Happy Trail

Maryland’s Best Ice Cream Trail boosts visits to dairies and creameries in the state each summer.

By Marilyn Cummins | Photos By Edwin Remsberg

There’s just something special about getting a hand-dipped cone of your favorite ice cream right on the farm where it was made. And if that weren’t enough, you can win prizes for doing so. At least that’s the case in Maryland’s dairy country.

Emily Oberg contemplates her cone at Broom’s Bloom Dairy in Bel Air, Maryland, a stop on Maryland’s Best Ice Cream Trail.

Emily Oberg contemplates her cone at Broom’s Bloom Dairy in Bel Air, Maryland, a stop on Maryland’s Best Ice Cream Trail.

Ice-cream enthusiasts and local-food fans can head out each summer to sample fresh-from-the-cow flavors along Maryland’s Best Ice Cream Trail, guided by a passport provided by the Maryland Department of Agriculture (MDA). Those who get a stamp from all nine creameries along the 290-mile route have a chance to be named “Maryland’s Ice Cream Trail Blazer” for that year.

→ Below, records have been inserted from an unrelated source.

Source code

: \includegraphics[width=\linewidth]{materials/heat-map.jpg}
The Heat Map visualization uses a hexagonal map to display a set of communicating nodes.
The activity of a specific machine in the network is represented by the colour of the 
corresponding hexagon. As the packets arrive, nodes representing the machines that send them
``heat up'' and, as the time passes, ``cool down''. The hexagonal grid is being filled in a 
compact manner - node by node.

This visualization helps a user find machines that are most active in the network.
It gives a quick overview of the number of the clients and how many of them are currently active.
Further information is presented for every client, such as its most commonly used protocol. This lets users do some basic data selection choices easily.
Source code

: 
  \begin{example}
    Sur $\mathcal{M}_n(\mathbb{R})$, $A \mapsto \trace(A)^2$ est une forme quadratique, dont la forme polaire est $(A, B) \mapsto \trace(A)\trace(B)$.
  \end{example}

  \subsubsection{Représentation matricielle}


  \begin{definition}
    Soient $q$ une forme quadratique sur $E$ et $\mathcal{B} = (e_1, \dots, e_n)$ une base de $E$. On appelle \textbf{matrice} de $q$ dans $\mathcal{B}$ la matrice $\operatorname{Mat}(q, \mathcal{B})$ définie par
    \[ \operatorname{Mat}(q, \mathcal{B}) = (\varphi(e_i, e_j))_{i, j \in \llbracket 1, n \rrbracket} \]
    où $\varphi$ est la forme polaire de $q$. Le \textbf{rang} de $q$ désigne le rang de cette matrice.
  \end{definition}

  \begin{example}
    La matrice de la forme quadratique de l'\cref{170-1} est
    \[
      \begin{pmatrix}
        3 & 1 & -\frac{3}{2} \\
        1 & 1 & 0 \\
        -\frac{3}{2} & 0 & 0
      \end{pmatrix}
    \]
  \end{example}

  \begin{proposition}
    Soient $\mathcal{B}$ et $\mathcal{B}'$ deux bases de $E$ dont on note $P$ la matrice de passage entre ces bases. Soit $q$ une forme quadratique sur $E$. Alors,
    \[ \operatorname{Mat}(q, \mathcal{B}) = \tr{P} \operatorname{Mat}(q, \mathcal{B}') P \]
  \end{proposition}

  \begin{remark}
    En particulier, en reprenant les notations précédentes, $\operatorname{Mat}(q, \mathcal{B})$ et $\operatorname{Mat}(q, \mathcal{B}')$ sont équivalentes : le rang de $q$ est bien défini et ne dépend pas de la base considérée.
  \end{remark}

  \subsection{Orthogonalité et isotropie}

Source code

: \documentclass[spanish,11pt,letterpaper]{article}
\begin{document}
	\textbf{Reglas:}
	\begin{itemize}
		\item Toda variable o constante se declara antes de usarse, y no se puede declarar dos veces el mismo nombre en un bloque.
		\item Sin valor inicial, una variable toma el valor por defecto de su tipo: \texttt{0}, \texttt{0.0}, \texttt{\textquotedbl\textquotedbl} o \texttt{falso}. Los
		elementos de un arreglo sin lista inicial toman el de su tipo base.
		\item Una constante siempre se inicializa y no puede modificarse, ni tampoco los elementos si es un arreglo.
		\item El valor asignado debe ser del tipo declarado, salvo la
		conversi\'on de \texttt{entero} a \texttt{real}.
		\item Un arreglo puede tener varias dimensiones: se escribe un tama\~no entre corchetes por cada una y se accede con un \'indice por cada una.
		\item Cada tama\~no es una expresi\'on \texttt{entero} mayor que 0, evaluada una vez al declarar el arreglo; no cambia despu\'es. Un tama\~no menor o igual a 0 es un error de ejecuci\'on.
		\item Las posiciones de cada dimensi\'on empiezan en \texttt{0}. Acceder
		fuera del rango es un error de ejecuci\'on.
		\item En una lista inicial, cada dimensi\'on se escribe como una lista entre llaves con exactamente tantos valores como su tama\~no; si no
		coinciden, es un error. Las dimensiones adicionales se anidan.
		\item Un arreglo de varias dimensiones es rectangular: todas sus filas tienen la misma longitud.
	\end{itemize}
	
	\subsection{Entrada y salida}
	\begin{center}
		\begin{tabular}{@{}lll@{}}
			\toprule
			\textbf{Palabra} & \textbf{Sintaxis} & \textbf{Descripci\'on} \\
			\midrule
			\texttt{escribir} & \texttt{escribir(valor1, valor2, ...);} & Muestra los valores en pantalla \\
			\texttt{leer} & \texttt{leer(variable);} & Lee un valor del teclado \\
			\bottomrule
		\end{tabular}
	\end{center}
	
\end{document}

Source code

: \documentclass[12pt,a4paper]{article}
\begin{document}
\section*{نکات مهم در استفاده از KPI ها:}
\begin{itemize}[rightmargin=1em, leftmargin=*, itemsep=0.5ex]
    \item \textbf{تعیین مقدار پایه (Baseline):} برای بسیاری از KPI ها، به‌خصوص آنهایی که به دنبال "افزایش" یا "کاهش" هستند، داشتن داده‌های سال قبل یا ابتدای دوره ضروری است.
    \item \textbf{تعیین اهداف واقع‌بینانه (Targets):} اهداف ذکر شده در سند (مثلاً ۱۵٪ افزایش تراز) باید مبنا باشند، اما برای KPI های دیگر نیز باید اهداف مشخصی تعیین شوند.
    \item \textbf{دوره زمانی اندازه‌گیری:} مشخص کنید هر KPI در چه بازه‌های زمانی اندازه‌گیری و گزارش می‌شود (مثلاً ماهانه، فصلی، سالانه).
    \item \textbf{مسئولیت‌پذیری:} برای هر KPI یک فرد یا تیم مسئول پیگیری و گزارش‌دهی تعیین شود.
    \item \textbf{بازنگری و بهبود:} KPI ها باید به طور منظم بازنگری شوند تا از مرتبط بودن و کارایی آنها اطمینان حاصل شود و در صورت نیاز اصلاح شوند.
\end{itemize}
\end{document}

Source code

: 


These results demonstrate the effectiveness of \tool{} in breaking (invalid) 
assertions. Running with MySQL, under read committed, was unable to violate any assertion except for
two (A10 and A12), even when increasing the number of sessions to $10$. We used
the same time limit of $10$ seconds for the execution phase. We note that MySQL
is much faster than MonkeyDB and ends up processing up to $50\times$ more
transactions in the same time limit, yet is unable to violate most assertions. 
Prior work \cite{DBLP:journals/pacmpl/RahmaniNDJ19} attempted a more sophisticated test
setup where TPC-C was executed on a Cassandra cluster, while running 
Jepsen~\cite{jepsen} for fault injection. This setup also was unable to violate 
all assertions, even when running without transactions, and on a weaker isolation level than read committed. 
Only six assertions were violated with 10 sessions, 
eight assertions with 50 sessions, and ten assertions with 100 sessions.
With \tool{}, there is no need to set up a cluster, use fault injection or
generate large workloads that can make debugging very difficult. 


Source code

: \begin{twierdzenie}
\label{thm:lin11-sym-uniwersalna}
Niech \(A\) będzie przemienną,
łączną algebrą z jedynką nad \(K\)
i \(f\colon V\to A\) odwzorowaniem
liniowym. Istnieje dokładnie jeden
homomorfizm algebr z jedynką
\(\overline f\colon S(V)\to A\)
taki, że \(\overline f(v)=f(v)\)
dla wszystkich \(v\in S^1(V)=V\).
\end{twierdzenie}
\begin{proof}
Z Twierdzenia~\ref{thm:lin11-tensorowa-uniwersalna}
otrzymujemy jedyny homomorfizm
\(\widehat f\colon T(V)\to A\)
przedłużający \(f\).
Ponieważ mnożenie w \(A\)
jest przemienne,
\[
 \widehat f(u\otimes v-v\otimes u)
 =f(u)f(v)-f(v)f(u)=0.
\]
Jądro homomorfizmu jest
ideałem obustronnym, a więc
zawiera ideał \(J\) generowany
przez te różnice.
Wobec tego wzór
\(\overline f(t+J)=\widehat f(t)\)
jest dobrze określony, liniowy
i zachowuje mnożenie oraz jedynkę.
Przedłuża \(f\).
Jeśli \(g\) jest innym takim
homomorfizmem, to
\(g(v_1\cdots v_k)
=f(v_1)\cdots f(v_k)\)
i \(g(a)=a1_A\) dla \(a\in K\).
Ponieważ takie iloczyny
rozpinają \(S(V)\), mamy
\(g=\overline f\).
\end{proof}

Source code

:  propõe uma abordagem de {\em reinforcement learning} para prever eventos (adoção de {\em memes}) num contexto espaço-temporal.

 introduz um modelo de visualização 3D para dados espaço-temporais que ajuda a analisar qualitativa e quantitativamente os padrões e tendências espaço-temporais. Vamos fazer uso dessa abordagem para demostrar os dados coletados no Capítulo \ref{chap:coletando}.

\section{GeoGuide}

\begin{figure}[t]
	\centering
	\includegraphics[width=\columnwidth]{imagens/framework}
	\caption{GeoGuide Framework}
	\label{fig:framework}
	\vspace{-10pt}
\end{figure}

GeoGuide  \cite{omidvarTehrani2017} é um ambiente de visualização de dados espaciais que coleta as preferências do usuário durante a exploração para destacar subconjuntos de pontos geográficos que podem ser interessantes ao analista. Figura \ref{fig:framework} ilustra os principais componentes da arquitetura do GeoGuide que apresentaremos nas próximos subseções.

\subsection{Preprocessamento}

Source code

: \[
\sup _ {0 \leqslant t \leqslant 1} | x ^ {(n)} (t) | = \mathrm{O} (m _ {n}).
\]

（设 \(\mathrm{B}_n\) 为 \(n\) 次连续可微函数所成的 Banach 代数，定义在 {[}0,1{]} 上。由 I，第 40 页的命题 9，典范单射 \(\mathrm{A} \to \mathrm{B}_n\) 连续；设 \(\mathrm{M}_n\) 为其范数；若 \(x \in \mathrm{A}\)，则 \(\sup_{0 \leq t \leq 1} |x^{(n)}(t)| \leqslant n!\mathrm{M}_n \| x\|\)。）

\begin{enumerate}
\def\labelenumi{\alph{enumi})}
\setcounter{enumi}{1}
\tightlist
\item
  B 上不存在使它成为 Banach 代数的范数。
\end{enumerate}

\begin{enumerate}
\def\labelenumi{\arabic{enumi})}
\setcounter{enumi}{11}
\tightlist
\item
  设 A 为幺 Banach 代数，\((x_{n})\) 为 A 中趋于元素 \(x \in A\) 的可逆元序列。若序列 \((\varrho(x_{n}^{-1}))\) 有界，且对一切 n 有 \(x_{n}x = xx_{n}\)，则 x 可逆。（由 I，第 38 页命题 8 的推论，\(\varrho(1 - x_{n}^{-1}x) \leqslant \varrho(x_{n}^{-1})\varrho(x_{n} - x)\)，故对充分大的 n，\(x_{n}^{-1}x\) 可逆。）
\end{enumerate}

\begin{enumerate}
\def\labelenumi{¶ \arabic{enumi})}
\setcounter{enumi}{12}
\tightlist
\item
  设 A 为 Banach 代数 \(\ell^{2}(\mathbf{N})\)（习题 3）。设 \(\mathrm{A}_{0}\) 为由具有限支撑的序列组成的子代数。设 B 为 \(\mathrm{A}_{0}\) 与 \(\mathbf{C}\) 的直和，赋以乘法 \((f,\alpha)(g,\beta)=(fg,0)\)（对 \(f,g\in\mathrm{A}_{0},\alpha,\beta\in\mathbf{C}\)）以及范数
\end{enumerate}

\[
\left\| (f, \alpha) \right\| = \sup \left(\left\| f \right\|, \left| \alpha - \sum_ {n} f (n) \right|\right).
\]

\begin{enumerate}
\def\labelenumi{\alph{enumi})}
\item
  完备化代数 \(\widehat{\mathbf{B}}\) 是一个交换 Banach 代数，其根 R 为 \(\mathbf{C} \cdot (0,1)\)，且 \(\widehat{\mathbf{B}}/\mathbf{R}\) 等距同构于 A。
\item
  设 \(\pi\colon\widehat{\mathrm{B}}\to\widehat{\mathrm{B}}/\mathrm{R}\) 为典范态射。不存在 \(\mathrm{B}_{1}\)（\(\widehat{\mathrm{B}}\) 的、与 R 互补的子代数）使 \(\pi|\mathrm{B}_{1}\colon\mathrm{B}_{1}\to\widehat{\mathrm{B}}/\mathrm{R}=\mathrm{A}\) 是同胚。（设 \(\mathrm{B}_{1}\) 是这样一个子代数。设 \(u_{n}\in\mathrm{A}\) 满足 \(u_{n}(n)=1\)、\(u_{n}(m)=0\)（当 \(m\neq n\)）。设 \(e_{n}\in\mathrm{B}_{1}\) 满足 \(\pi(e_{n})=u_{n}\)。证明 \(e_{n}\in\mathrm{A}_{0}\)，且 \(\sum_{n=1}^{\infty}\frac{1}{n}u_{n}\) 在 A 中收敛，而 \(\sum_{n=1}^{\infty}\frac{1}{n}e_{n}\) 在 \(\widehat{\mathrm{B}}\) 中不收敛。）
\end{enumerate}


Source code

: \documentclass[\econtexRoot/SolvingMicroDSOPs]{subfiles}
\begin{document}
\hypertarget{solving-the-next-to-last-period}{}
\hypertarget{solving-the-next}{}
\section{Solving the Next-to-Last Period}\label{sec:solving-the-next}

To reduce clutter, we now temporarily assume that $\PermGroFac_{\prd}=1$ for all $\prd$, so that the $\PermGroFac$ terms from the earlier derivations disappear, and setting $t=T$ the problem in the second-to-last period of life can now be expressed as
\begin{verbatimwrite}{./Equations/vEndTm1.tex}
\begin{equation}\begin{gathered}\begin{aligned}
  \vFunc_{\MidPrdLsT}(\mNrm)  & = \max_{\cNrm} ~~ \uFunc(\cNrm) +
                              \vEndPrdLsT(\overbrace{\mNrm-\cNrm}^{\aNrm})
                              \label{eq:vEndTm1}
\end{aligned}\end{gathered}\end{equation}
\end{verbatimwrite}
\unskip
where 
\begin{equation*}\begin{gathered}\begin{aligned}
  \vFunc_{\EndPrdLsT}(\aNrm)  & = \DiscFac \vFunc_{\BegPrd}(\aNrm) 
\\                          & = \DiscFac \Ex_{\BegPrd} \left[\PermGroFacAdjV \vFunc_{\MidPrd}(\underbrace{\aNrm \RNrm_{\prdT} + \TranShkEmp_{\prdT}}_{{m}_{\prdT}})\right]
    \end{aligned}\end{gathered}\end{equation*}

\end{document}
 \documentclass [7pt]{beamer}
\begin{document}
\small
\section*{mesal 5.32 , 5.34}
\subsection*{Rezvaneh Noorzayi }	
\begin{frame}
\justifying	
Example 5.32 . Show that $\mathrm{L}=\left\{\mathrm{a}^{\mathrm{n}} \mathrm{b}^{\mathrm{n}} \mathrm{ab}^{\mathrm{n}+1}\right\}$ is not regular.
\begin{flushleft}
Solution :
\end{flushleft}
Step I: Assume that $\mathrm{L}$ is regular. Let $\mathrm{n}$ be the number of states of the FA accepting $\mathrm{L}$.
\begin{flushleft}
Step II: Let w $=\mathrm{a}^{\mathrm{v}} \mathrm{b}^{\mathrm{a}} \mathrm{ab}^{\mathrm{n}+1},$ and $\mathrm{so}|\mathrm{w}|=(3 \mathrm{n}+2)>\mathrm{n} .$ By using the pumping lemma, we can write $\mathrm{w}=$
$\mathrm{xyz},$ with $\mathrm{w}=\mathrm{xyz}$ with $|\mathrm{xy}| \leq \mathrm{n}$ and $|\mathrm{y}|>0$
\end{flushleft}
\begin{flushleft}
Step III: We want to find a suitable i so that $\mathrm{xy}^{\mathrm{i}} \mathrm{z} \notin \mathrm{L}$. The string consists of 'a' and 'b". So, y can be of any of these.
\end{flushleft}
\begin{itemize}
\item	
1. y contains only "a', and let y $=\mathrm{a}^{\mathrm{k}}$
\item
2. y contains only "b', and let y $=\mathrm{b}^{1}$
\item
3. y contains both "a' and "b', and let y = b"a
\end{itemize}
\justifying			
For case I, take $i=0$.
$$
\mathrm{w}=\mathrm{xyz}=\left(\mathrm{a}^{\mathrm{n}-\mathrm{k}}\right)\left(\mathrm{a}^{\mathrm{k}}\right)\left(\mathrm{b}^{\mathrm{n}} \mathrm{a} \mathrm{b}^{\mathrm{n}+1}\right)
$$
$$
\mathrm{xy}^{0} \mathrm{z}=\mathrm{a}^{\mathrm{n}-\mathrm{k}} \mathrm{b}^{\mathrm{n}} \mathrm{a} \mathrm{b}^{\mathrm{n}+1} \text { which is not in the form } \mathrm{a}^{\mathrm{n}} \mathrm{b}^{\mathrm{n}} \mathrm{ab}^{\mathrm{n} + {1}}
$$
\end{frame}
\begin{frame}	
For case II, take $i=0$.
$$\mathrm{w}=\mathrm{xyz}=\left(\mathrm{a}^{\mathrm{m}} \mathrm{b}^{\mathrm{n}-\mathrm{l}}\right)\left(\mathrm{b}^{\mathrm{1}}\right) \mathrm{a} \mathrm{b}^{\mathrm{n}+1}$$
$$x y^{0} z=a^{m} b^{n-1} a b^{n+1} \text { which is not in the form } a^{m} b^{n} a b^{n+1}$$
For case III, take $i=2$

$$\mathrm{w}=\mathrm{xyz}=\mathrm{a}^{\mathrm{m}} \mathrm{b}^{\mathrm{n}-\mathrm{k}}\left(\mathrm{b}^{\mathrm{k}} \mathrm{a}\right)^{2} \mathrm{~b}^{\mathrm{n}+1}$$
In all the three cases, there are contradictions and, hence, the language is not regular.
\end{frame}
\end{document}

And what are the prizes? A $50 gift certificate to their favorite creamery, a “Dishing Up Maryland” cookbook and a DVD of the “Maryland Farm & Harvest” public TV series. That makes sense, as the May-to-September promotion is designed to boost the dairy industry in the state as part of the Maryland’s Best Agriculture program.

While dairy contributes 10% of all farm cash receipts in the state of Maryland, the number of dairies in the state continues to decline—down from 500 in 2011 to 415 today. A 2015 analysis of the Maryland’s Best programs shows MDA’s marketing program has returned about $7.6 million in value to specialty crop growers overall.

The mission of the Maryland’s Best program is to link consumers with Maryland’s farmers and farms through its interactive website map and search engine, as well as special events and promotions like the ice cream trail, which began six years ago. On the website, www.marylandsbest.net, consumers can look for local Christmas tree and U-pick farms, farmers markets, wineries and, of course, dairies that make and sell their own ice cream and other products.

“Demand for local ag products remains high in Maryland, with more than 78% of consumers saying they want local,” says Mark Powell, chief of marketing and agribusiness development for the MDA. “The ice cream trail is a great way for us to meet that demand while giving much-needed support to the state’s dairy industry.”